> **Source material**:
══════════════════════════════
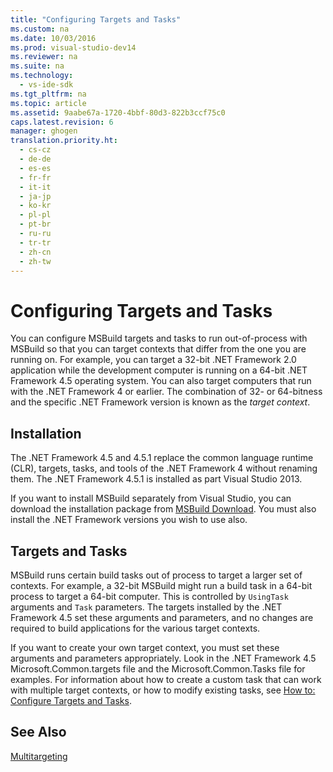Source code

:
 ```yaml
---
title: "Configuring Targets and Tasks"
ms.custom: na
ms.date: 10/03/2016
ms.prod: visual-studio-dev14
ms.reviewer: na
ms.suite: na
ms.technology: 
  - vs-ide-sdk
ms.tgt_pltfrm: na
ms.topic: article
ms.assetid: 9aabe67a-1720-4bbf-80d3-822b3ccf75c0
caps.latest.revision: 6
manager: ghogen
translation.priority.ht: 
  - cs-cz
  - de-de
  - es-es
  - fr-fr
  - it-it
  - ja-jp
  - ko-kr
  - pl-pl
  - pt-br
  - ru-ru
  - tr-tr
  - zh-cn
  - zh-tw
---
```

# Configuring Targets and Tasks
You can configure MSBuild targets and tasks to run out-of-process with MSBuild so that you can target contexts that differ from the one you are running on. For example, you can target a 32-bit .NET Framework 2.0 application while the development computer is running on a 64-bit .NET Framework 4.5 operating system. You can also target computers that run with the .NET Framework 4 or earlier. The combination of 32- or 64-bitness and the specific .NET Framework version is known as the *target context*.  
  
## Installation  
 The .NET Framework 4.5 and 4.5.1 replace the common language runtime (CLR), targets, tasks, and tools of the .NET Framework 4 without renaming them. The .NET Framework 4.5.1 is installed as part Visual Studio 2013.  
  
 If you want to install MSBuild separately from Visual Studio, you can download the installation package from [MSBuild Download](http://go.microsoft.com/fwlink/?LinkId=309745). You must also install the .NET Framework versions you wish to use also.  
  
## Targets and Tasks  
 MSBuild runs certain build tasks out of process to target a larger set of contexts.  For example, a 32-bit MSBuild might run a build task in a 64-bit process to target a 64-bit computer. This is controlled by `UsingTask` arguments and `Task` parameters. The targets installed by the .NET Framework 4.5 set these arguments and parameters, and no changes are required to build applications for the various target contexts.  
  
 If you want to create your own target context, you must set these arguments and parameters appropriately. Look in the .NET Framework 4.5 Microsoft.Common.targets file and the Microsoft.Common.Tasks file for examples.  For information about how to create a custom task that can work with multiple target contexts, or how to modify existing tasks, see [How to: Configure Targets and Tasks](../VS_IDE/How-to--Configure-Targets-and-Tasks.md).  
  
## See Also  
 [Multitargeting](../VS_IDE/MSBuild-Multitargeting-Overview.md)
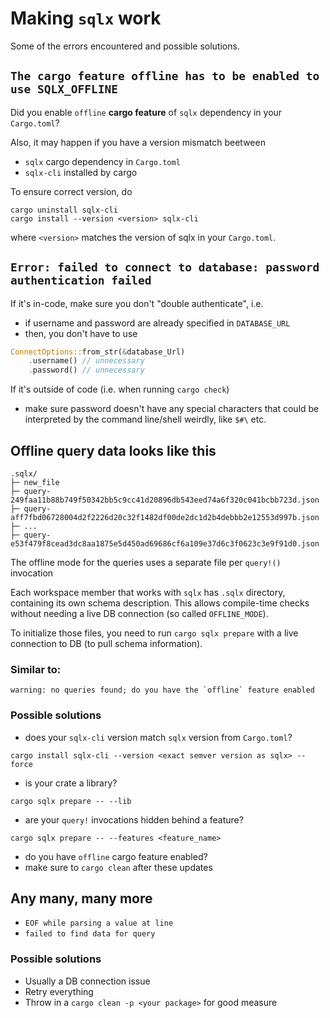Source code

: # Making `sqlx` work

Some of the errors encountered and possible solutions.

## `The cargo feature offline has to be enabled to use SQLX_OFFLINE`

Did you enable `offline` **cargo feature** of `sqlx` dependency in your
`Cargo.toml`?

Also, it may happen if you have a version mismatch beetween

- `sqlx` cargo dependency in `Cargo.toml`
- `sqlx-cli` installed by cargo

To ensure correct version, do

```
cargo uninstall sqlx-cli
cargo install --version <version> sqlx-cli
```

where `<version>` matches the version of sqlx in your `Cargo.toml`.

## `Error: failed to connect to database: password authentication failed`

If it's in-code, make sure you don't "double authenticate", i.e.

- if username and password are already specified in `DATABASE_URL`
- then, you don't have to use

```rust
ConnectOptions::from_str(&database_Url)
    .username() // unnecessary
    .password() // unnecessary
```

If it's outside of code (i.e. when running `cargo check`)

- make sure password doesn't have any special characters that could be
  interpreted by the command line/shell weirdly, like `$#\` etc.

## Offline query data looks like this

```
.sqlx/
├─ new_file
├─ query-249faa11b88b749f50342bb5c9cc41d20896db543eed74a6f320c041bcbb723d.json
├─ query-aff7fbd06728004d2f2226d20c32f1482df00de2dc1d2b4debbb2e12553d997b.json
├─ ...
├─ query-e53f479f8cead3dc8aa1875e5d450ad69686cf6a109e37d6c3f0623c3e9f91d0.json
```

The offline mode for the queries uses a separate file per `query!()` invocation

Each workspace member that works with `sqlx` has `.sqlx` directory, containing
its own schema description. This allows compile-time checks without needing a
live DB connection (so called `OFFLINE_MODE`).

To initialize those files, you need to run `cargo sqlx prepare` with a live
connection to DB (to pull schema information).

### Similar to:

```
warning: no queries found; do you have the `offline` feature enabled
```

### Possible solutions

- does your `sqlx-cli` version match `sqlx` version from `Cargo.toml`?
```
cargo install sqlx-cli --version <exact semver version as sqlx> --force
```
- is your crate a library?
```
cargo sqlx prepare -- --lib
```
- are your `query!` invocations hidden behind a feature?
```
cargo sqlx prepare -- --features <feature_name>
```
- do you have `offline` cargo feature enabled?
- make sure to `cargo clean` after these updates

## Any many, many more

- `EOF while parsing a value at line`
- `failed to find data for query`

### Possible solutions

- Usually a DB connection issue
- Retry everything
- Throw in a `cargo clean -p <your package>` for good measure
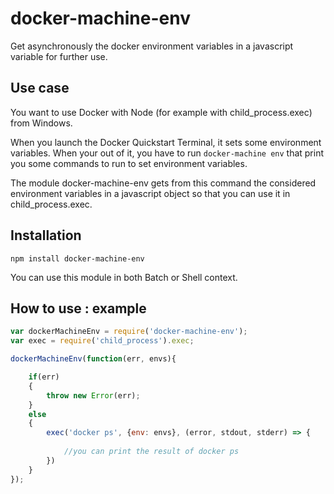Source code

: # docker-machine-env

Get asynchronously the docker environment variables in a javascript variable for further use.

## Use case

You want to use Docker with Node (for example with child_process.exec) from Windows.

When you launch the Docker Quickstart Terminal, it sets some environment variables. When your out of it, you have to run 
`docker-machine env`
that print you some commands to run to set environment variables.

The module docker-machine-env gets from this command the considered environment variables in a javascript object so that you can use it in child_process.exec.

## Installation
`npm install docker-machine-env`

You can use this module in both Batch or Shell context.

## How to use : example
```javascript
var dockerMachineEnv = require('docker-machine-env');
var exec = require('child_process').exec;

dockerMachineEnv(function(err, envs){

	if(err)
	{
		throw new Error(err);
	}
	else
	{
		exec('docker ps', {env: envs}, (error, stdout, stderr) => {
		
			//you can print the result of docker ps
		})
	}
});
```
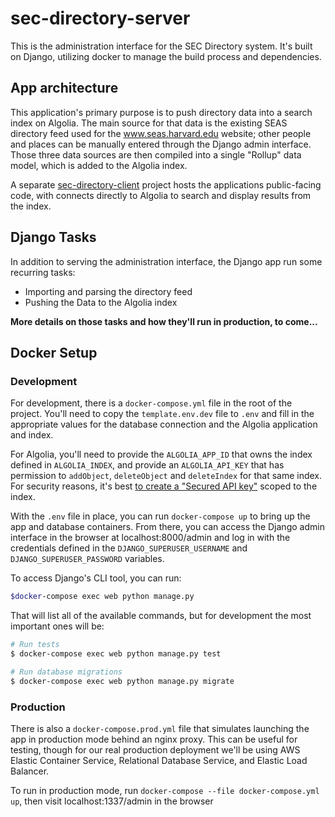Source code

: # sec-directory-server

This is the administration interface for the SEC Directory system. It's built on Django, utilizing docker to manage the build process and dependencies.

## App architecture

This application's primary purpose is to push directory data into a search index on Algolia. The main source for that data is the existing SEAS directory feed used for the www.seas.harvard.edu website; other people and places can be manually entered through the Django admin interface. Those three data sources are then compiled into a single "Rollup" data model, which is added to the Algolia index.

A separate [sec-directory-client][client] project hosts the applications public-facing code, with connects directly to Algolia to search and display results from the index.

## Django Tasks

In addition to serving the administration interface, the Django app run some recurring tasks:

- Importing and parsing the directory feed
- Pushing the Data to the Algolia index

**More details on those tasks and how they'll run in production, to come...**

## Docker Setup

### Development

For development, there is a `docker-compose.yml` file in the root of the project. You'll need to copy the `template.env.dev` file to `.env` and fill in the appropriate values for the database connection and the Algolia application and index.

For Algolia, you'll need to provide the `ALGOLIA_APP_ID` that owns the index defined in `ALGOLIA_INDEX`, and provide an `ALGOLIA_API_KEY` that has permission to `addObject`, `deleteObject` and `deleteIndex` for that same index. For security reasons, it's best [to create a "Secured API key"][api-key] scoped to the index.

With the `.env` file in place, you can run `docker-compose up` to bring up the app and database containers. From there, you can access the Django admin interface in the browser at localhost:8000/admin and log in with the credentials defined in the `DJANGO_SUPERUSER_USERNAME` and `DJANGO_SUPERUSER_PASSWORD` variables.

To access Django's CLI tool, you can run:

```sh
$docker-compose exec web python manage.py
```

That will list all of the available commands, but for development the most important ones will be:

```sh
# Run tests
$ docker-compose exec web python manage.py test

# Run database migrations
$ docker-compose exec web python manage.py migrate
```

### Production

There is also a `docker-compose.prod.yml` file that simulates launching the app in production mode behind an nginx proxy. This can be useful for testing, though for our real production deployment we'll be using AWS Elastic Container Service, Relational Database Service, and Elastic Load Balancer.

To run in production mode, run `docker-compose --file docker-compose.yml up`, then visit localhost:1337/admin in the browser

[client]: https://github.com/seas-computing/sec-directory-client
[api-key]: https://www.algolia.com/doc/guides/security/api-keys/#secured-api-keys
══════════════════════════════
> **What the exercise asks**:
From the listing above, print every entry precisely and drop the pictures.

> **Task solution**:
Source code

:
 ```yaml
---
title: "Configuring Targets and Tasks"
ms.custom: na
ms.date: 10/03/2016
ms.prod: visual-studio-dev14
ms.reviewer: na
ms.suite: na
ms.technology: 
  - vs-ide-sdk
ms.tgt_pltfrm: na
ms.topic: article
ms.assetid: 9aabe67a-1720-4bbf-80d3-822b3ccf75c0
caps.latest.revision: 6
manager: ghogen
translation.priority.ht: 
  - cs-cz
  - de-de
  - es-es
  - fr-fr
  - it-it
  - ja-jp
  - ko-kr
  - pl-pl
  - pt-br
  - ru-ru
  - tr-tr
  - zh-cn
  - zh-tw
---
```

# Configuring Targets and Tasks
You can configure MSBuild targets and tasks to run out-of-process with MSBuild so that you can target contexts that differ from the one you are running on. For example, you can target a 32-bit .NET Framework 2.0 application while the development computer is running on a 64-bit .NET Framework 4.5 operating system. You can also target computers that run with the .NET Framework 4 or earlier. The combination of 32- or 64-bitness and the specific .NET Framework version is known as the *target context*.  
  
## Installation  
 The .NET Framework 4.5 and 4.5.1 replace the common language runtime (CLR), targets, tasks, and tools of the .NET Framework 4 without renaming them. The .NET Framework 4.5.1 is installed as part Visual Studio 2013.  
  
 If you want to install MSBuild separately from Visual Studio, you can download the installation package from [MSBuild Download](http://go.microsoft.com/fwlink/?LinkId=309745). You must also install the .NET Framework versions you wish to use also.  
  
## Targets and Tasks  
 MSBuild runs certain build tasks out of process to target a larger set of contexts.  For example, a 32-bit MSBuild might run a build task in a 64-bit process to target a 64-bit computer. This is controlled by `UsingTask` arguments and `Task` parameters. The targets installed by the .NET Framework 4.5 set these arguments and parameters, and no changes are required to build applications for the various target contexts.  
  
 If you want to create your own target context, you must set these arguments and parameters appropriately. Look in the .NET Framework 4.5 Microsoft.Common.targets file and the Microsoft.Common.Tasks file for examples.  For information about how to create a custom task that can work with multiple target contexts, or how to modify existing tasks, see [How to: Configure Targets and Tasks](../VS_IDE/How-to--Configure-Targets-and-Tasks.md).  
  
## See Also  
 [Multitargeting](../VS_IDE/MSBuild-Multitargeting-Overview.md)
Source code

: # Making `sqlx` work

Some of the errors encountered and possible solutions.

## `The cargo feature offline has to be enabled to use SQLX_OFFLINE`

Did you enable `offline` **cargo feature** of `sqlx` dependency in your
`Cargo.toml`?

Also, it may happen if you have a version mismatch beetween

- `sqlx` cargo dependency in `Cargo.toml`
- `sqlx-cli` installed by cargo

To ensure correct version, do

```
cargo uninstall sqlx-cli
cargo install --version <version> sqlx-cli
```

where `<version>` matches the version of sqlx in your `Cargo.toml`.

## `Error: failed to connect to database: password authentication failed`

If it's in-code, make sure you don't "double authenticate", i.e.

- if username and password are already specified in `DATABASE_URL`
- then, you don't have to use

```rust
ConnectOptions::from_str(&database_Url)
    .username() // unnecessary
    .password() // unnecessary
```

If it's outside of code (i.e. when running `cargo check`)

- make sure password doesn't have any special characters that could be
  interpreted by the command line/shell weirdly, like `$#\` etc.

## Offline query data looks like this

```
.sqlx/
├─ new_file
├─ query-249faa11b88b749f50342bb5c9cc41d20896db543eed74a6f320c041bcbb723d.json
├─ query-aff7fbd06728004d2f2226d20c32f1482df00de2dc1d2b4debbb2e12553d997b.json
├─ ...
├─ query-e53f479f8cead3dc8aa1875e5d450ad69686cf6a109e37d6c3f0623c3e9f91d0.json
```

The offline mode for the queries uses a separate file per `query!()` invocation

Each workspace member that works with `sqlx` has `.sqlx` directory, containing
its own schema description. This allows compile-time checks without needing a
live DB connection (so called `OFFLINE_MODE`).

To initialize those files, you need to run `cargo sqlx prepare` with a live
connection to DB (to pull schema information).

### Similar to:

```
warning: no queries found; do you have the `offline` feature enabled
```

### Possible solutions

- does your `sqlx-cli` version match `sqlx` version from `Cargo.toml`?
```
cargo install sqlx-cli --version <exact semver version as sqlx> --force
```
- is your crate a library?
```
cargo sqlx prepare -- --lib
```
- are your `query!` invocations hidden behind a feature?
```
cargo sqlx prepare -- --features <feature_name>
```
- do you have `offline` cargo feature enabled?
- make sure to `cargo clean` after these updates

## Any many, many more

- `EOF while parsing a value at line`
- `failed to find data for query`

### Possible solutions

- Usually a DB connection issue
- Retry everything
- Throw in a `cargo clean -p <your package>` for good measure
Source code

: # docker-machine-env

Get asynchronously the docker environment variables in a javascript variable for further use.

## Use case

You want to use Docker with Node (for example with child_process.exec) from Windows.

When you launch the Docker Quickstart Terminal, it sets some environment variables. When your out of it, you have to run 
`docker-machine env`
that print you some commands to run to set environment variables.

The module docker-machine-env gets from this command the considered environment variables in a javascript object so that you can use it in child_process.exec.

## Installation
`npm install docker-machine-env`

You can use this module in both Batch or Shell context.

## How to use : example
```javascript
var dockerMachineEnv = require('docker-machine-env');
var exec = require('child_process').exec;

dockerMachineEnv(function(err, envs){

	if(err)
	{
		throw new Error(err);
	}
	else
	{
		exec('docker ps', {env: envs}, (error, stdout, stderr) => {
		
			//you can print the result of docker ps
		})
	}
});
```
Source code

: # sec-directory-server

This is the administration interface for the SEC Directory system. It's built on Django, utilizing docker to manage the build process and dependencies.

## App architecture

This application's primary purpose is to push directory data into a search index on Algolia. The main source for that data is the existing SEAS directory feed used for the www.seas.harvard.edu website; other people and places can be manually entered through the Django admin interface. Those three data sources are then compiled into a single "Rollup" data model, which is added to the Algolia index.

A separate [sec-directory-client][client] project hosts the applications public-facing code, with connects directly to Algolia to search and display results from the index.

## Django Tasks

In addition to serving the administration interface, the Django app run some recurring tasks:

- Importing and parsing the directory feed
- Pushing the Data to the Algolia index

**More details on those tasks and how they'll run in production, to come...**

## Docker Setup

### Development

For development, there is a `docker-compose.yml` file in the root of the project. You'll need to copy the `template.env.dev` file to `.env` and fill in the appropriate values for the database connection and the Algolia application and index.

For Algolia, you'll need to provide the `ALGOLIA_APP_ID` that owns the index defined in `ALGOLIA_INDEX`, and provide an `ALGOLIA_API_KEY` that has permission to `addObject`, `deleteObject` and `deleteIndex` for that same index. For security reasons, it's best [to create a "Secured API key"][api-key] scoped to the index.

With the `.env` file in place, you can run `docker-compose up` to bring up the app and database containers. From there, you can access the Django admin interface in the browser at localhost:8000/admin and log in with the credentials defined in the `DJANGO_SUPERUSER_USERNAME` and `DJANGO_SUPERUSER_PASSWORD` variables.

To access Django's CLI tool, you can run:

```sh
$docker-compose exec web python manage.py
```

That will list all of the available commands, but for development the most important ones will be:

```sh
# Run tests
$ docker-compose exec web python manage.py test

# Run database migrations
$ docker-compose exec web python manage.py migrate
```

### Production

There is also a `docker-compose.prod.yml` file that simulates launching the app in production mode behind an nginx proxy. This can be useful for testing, though for our real production deployment we'll be using AWS Elastic Container Service, Relational Database Service, and Elastic Load Balancer.

To run in production mode, run `docker-compose --file docker-compose.yml up`, then visit localhost:1337/admin in the browser

[client]: https://github.com/seas-computing/sec-directory-client
[api-key]: https://www.algolia.com/doc/guides/security/api-keys/#secured-api-keys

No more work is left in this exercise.